Possible side effects
Common adverse reactions include peripheral edema (dose-related), headache, fatigue, nausea, abdominal pain, and dizziness. Less frequent effects include palpitations, flushing, somnolence, and gingival hyperplasia. Serious but rare side effects include symptomatic hypotension, worsening angina or myocardial infarction (particularly at initiation), and hypersensitivity reactions. Peripheral edema typically presents as ankle or foot swelling and may respond to dosage reduction or diuretic therapy.
Drug interaction
Moderate interactions occur with simvastatin (limit to 20 mg daily), cyclosporine (increased exposure), and CYP3A4 inhibitors including ketoconazole, itraconazole, and ritonavir. Additive hypotensive effects may occur with other antihypertensives, nitrates, phosphodiesterase-5 inhibitors, and alcohol. Calcium supplements may reduce effectiveness. Use with beta-blockers requires monitoring for excessive bradycardia or heart failure exacerbation in susceptible patients.
Missed dose
If a dose is missed, it should be taken as soon as remembered unless it is nearly time for the next scheduled dose. Patients should not double the dose to make up for a missed administration. Consistent daily dosing at approximately the same time each day maintains optimal therapeutic levels.
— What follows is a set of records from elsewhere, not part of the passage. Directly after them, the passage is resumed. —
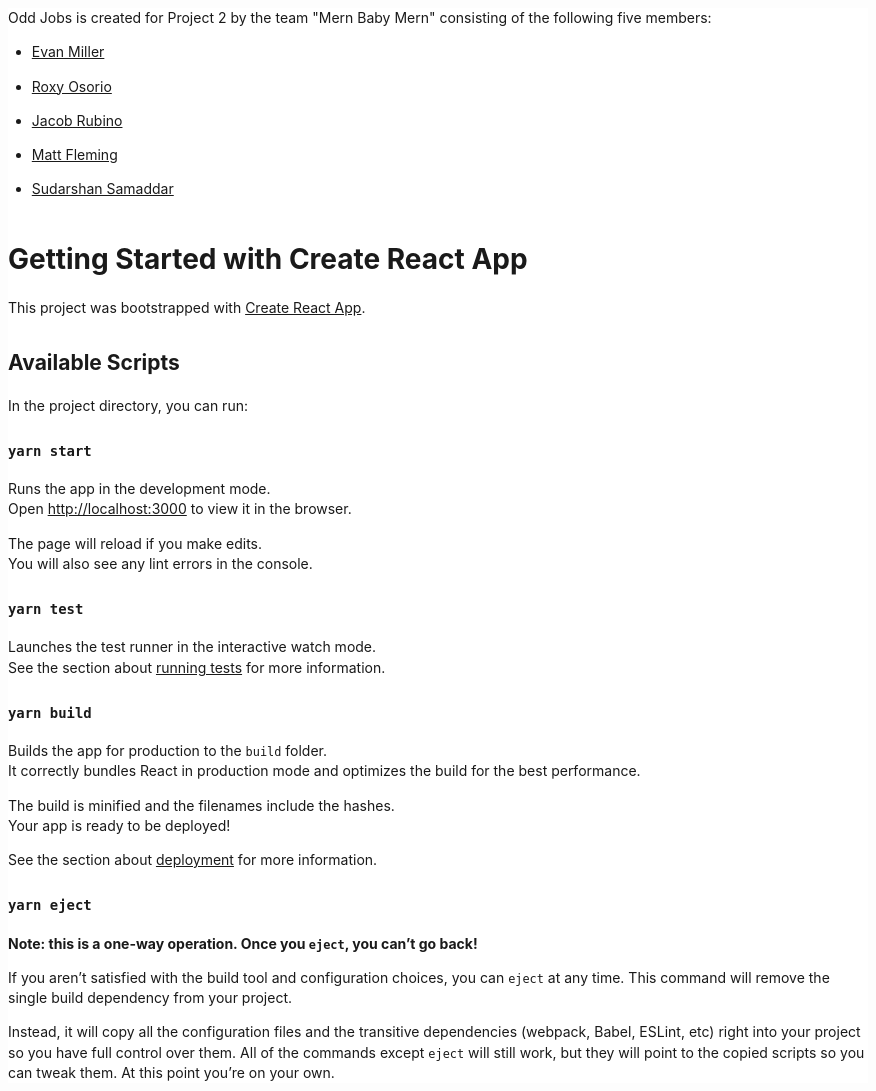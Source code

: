 Odd Jobs is  created for Project 2 by the team "Mern Baby Mern" consisting of the following five members:

- [Evan Miller](https://github.com/EvanSterlingMiller)

- [Roxy Osorio](https://github.com/rosebudroro)

- [Jacob Rubino](https://github.com/JacobRubino)

- [Matt Fleming](https://github.com/chartpro-com)

- [Sudarshan Samaddar](https://github.com/meetsudarshan)


# Getting Started with Create React App

This project was bootstrapped with [Create React App](https://github.com/facebook/create-react-app).

## Available Scripts

In the project directory, you can run:

### `yarn start`

Runs the app in the development mode.\
Open [http://localhost:3000](http://localhost:3000) to view it in the browser.

The page will reload if you make edits.\
You will also see any lint errors in the console.

### `yarn test`

Launches the test runner in the interactive watch mode.\
See the section about [running tests](https://facebook.github.io/create-react-app/docs/running-tests) for more information.

### `yarn build`

Builds the app for production to the `build` folder.\
It correctly bundles React in production mode and optimizes the build for the best performance.

The build is minified and the filenames include the hashes.\
Your app is ready to be deployed!

See the section about [deployment](https://facebook.github.io/create-react-app/docs/deployment) for more information.

### `yarn eject`

**Note: this is a one-way operation. Once you `eject`, you can’t go back!**

If you aren’t satisfied with the build tool and configuration choices, you can `eject` at any time. This command will remove the single build dependency from your project.

Instead, it will copy all the configuration files and the transitive dependencies (webpack, Babel, ESLint, etc) right into your project so you have full control over them. All of the commands except `eject` will still work, but they will point to the copied scripts so you can tweak them. At this point you’re on your own.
Healthcare providers should educate patients about the importance of adherence to prescribed dosing schedules.
Overdose
Symptoms of overdose include profound hypotension and reflex tachycardia. Bradycardia may occur with concomitant beta-blocker use. Management involves cardiovascular monitoring with elevation of lower extremities and administration of intravenous fluids. Vasopressors such as dopamine or norepinephrine may be required for refractory hypotension. Calcium gluconate administration (10% solution) may help reverse calcium channel blockade. Hemodialysis is not effective due to high protein binding.
Storage
Store at controlled room temperature (20-25Β°C or 68-77Β°F) in the original container. Protect from light and moisture. Keep tightly closed and out of reach of children. Do not use if tablets show evidence of discoloration or physical deterioration. Proper disposal of unused medication should follow local regulations for pharmaceutical waste.
Disclaimer
This information is intended for healthcare professionals and should not replace individualized medical advice. Treatment decisions must be based on the clinician’s assessment of the patient’s specific clinical circumstances. Prescribers should consult full prescribing information and current clinical guidelines before initiating therapy. Patients should be thoroughly educated about proper use, potential side effects, and monitoring requirements.
Reviews
Clinical trials demonstrate Norvasc produces significant reductions in both systolic and diastolic blood pressure with once-daily dosing. The ASCOT-BPLA trial showed amlodipine-based therapy reduced cardiovascular events compared to atenolol-based regimen. Long-term studies confirm maintained efficacy over 52 weeks of treatment with good tolerability profile. Real-world evidence supports effectiveness in diverse populations, though peripheral edema remains a treatment-limiting factor in approximately 5-10% of patients at higher doses.